** Work to be completed **
Could you write out the lines below exactly, beginning with the first and finishing with the one that contains "Идея такая: технократы"?

** Data for processing **
|---|

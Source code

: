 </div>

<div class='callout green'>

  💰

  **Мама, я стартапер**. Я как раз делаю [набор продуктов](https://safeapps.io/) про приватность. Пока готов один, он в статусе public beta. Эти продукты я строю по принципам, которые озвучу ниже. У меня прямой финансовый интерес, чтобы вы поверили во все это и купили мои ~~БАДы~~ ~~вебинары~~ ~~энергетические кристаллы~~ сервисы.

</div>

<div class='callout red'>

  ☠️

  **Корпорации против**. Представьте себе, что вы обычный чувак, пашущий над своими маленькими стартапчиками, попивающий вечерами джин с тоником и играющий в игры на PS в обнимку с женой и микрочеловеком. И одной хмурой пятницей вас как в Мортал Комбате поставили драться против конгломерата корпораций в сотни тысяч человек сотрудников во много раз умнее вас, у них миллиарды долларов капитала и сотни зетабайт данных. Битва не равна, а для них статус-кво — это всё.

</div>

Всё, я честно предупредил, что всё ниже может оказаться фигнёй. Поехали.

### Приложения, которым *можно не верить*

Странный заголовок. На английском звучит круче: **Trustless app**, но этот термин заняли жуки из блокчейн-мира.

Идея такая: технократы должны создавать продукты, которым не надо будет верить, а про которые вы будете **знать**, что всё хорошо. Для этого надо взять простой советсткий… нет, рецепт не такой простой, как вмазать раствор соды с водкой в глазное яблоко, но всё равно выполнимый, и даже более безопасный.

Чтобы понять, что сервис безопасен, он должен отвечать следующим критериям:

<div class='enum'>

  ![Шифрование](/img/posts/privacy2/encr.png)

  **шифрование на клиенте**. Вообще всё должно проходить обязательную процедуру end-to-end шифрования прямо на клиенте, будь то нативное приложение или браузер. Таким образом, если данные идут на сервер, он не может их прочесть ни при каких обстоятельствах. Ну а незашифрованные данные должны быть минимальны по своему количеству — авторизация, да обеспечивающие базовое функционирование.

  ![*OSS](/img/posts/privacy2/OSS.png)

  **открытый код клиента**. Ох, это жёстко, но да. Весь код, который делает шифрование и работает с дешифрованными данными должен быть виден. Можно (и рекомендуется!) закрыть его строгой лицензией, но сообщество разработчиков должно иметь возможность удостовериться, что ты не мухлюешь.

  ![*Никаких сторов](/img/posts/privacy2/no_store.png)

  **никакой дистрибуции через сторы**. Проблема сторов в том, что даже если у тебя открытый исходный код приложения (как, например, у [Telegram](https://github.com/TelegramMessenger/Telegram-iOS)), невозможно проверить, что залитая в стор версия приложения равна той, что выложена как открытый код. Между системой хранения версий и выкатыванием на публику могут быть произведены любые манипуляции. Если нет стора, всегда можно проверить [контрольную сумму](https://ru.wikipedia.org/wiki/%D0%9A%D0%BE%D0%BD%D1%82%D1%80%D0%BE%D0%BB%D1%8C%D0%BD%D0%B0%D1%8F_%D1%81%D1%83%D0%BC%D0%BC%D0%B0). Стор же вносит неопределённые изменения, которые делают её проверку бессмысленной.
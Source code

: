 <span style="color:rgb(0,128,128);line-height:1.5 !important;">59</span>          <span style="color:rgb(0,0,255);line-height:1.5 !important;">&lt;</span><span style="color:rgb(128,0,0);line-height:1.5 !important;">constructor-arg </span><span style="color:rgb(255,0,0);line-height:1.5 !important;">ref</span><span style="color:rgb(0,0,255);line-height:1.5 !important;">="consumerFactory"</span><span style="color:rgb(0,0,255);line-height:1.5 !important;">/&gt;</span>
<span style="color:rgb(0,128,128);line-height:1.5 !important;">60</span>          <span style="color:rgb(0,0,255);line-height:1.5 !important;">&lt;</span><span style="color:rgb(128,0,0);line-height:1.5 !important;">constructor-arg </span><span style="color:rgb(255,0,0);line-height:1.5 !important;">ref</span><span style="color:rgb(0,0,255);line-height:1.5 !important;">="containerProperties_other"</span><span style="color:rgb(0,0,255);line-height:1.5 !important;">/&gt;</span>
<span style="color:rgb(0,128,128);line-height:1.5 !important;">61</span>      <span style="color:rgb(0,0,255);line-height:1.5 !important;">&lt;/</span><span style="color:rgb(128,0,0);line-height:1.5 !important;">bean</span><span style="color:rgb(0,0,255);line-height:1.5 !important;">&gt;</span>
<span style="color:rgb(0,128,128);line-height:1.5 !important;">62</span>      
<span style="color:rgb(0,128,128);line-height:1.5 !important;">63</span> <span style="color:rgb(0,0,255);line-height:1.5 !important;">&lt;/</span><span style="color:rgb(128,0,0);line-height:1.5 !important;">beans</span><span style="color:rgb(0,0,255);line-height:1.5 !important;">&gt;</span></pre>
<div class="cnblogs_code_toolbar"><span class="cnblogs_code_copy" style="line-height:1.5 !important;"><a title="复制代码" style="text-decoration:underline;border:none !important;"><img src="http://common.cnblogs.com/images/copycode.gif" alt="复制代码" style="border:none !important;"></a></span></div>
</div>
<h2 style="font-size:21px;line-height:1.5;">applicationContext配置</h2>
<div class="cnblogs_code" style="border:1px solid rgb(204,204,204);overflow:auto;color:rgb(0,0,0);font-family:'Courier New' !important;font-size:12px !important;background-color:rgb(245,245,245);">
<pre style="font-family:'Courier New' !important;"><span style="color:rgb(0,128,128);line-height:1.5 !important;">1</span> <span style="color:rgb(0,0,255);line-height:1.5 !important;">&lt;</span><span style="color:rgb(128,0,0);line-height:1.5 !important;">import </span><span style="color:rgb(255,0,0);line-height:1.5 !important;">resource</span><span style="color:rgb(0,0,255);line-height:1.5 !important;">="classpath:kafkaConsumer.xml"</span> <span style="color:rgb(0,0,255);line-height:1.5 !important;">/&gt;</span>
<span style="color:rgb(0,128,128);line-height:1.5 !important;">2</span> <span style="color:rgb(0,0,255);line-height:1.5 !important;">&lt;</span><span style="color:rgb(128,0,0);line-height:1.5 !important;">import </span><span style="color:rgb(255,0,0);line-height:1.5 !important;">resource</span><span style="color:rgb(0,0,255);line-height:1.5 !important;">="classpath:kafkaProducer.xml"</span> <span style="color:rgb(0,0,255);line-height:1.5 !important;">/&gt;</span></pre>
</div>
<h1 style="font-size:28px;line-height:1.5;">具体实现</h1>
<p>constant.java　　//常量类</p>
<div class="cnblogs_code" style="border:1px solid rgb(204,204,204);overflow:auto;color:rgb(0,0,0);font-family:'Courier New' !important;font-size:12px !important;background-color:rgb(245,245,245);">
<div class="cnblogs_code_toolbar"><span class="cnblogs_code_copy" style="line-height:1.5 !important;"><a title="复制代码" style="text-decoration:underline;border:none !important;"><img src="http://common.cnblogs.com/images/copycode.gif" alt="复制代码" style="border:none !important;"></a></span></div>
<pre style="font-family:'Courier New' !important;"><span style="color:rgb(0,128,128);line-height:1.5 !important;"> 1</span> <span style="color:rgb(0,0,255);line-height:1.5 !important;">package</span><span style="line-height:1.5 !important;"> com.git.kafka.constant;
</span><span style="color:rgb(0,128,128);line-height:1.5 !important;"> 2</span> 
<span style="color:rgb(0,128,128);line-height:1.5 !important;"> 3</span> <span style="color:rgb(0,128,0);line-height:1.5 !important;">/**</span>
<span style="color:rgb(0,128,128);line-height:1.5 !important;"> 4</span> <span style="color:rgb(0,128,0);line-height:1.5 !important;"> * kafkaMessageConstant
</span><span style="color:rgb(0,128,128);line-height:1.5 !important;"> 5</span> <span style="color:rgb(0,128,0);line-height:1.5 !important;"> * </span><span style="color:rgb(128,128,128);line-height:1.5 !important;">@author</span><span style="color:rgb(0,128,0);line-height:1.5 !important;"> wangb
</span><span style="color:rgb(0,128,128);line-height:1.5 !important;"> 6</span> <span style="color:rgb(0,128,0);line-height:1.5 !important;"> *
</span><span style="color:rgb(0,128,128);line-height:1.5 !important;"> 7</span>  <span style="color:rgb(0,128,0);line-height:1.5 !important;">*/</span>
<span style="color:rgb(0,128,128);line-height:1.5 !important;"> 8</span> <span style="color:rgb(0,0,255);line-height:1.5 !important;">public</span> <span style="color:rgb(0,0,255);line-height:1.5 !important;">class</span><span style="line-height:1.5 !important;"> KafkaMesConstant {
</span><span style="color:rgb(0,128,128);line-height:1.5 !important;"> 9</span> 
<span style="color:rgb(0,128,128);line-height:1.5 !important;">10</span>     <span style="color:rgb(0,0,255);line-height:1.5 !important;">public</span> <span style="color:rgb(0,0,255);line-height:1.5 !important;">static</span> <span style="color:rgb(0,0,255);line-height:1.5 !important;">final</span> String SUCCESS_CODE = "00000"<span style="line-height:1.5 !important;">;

|---|

** Your solution **
Source code

: </div>

<div class='callout green'>

  💰

  **Мама, я стартапер**. Я как раз делаю [набор продуктов](https://safeapps.io/) про приватность. Пока готов один, он в статусе public beta. Эти продукты я строю по принципам, которые озвучу ниже. У меня прямой финансовый интерес, чтобы вы поверили во все это и купили мои ~~БАДы~~ ~~вебинары~~ ~~энергетические кристаллы~~ сервисы.

</div>

<div class='callout red'>

  ☠️

  **Корпорации против**. Представьте себе, что вы обычный чувак, пашущий над своими маленькими стартапчиками, попивающий вечерами джин с тоником и играющий в игры на PS в обнимку с женой и микрочеловеком. И одной хмурой пятницей вас как в Мортал Комбате поставили драться против конгломерата корпораций в сотни тысяч человек сотрудников во много раз умнее вас, у них миллиарды долларов капитала и сотни зетабайт данных. Битва не равна, а для них статус-кво — это всё.

</div>

Всё, я честно предупредил, что всё ниже может оказаться фигнёй. Поехали.

### Приложения, которым *можно не верить*

Странный заголовок. На английском звучит круче: **Trustless app**, но этот термин заняли жуки из блокчейн-мира.

Идея такая: технократы должны создавать продукты, которым не надо будет верить, а про которые вы будете **знать**, что всё хорошо. Для этого надо взять простой советсткий… нет, рецепт не такой простой, как вмазать раствор соды с водкой в глазное яблоко, но всё равно выполнимый, и даже более безопасный.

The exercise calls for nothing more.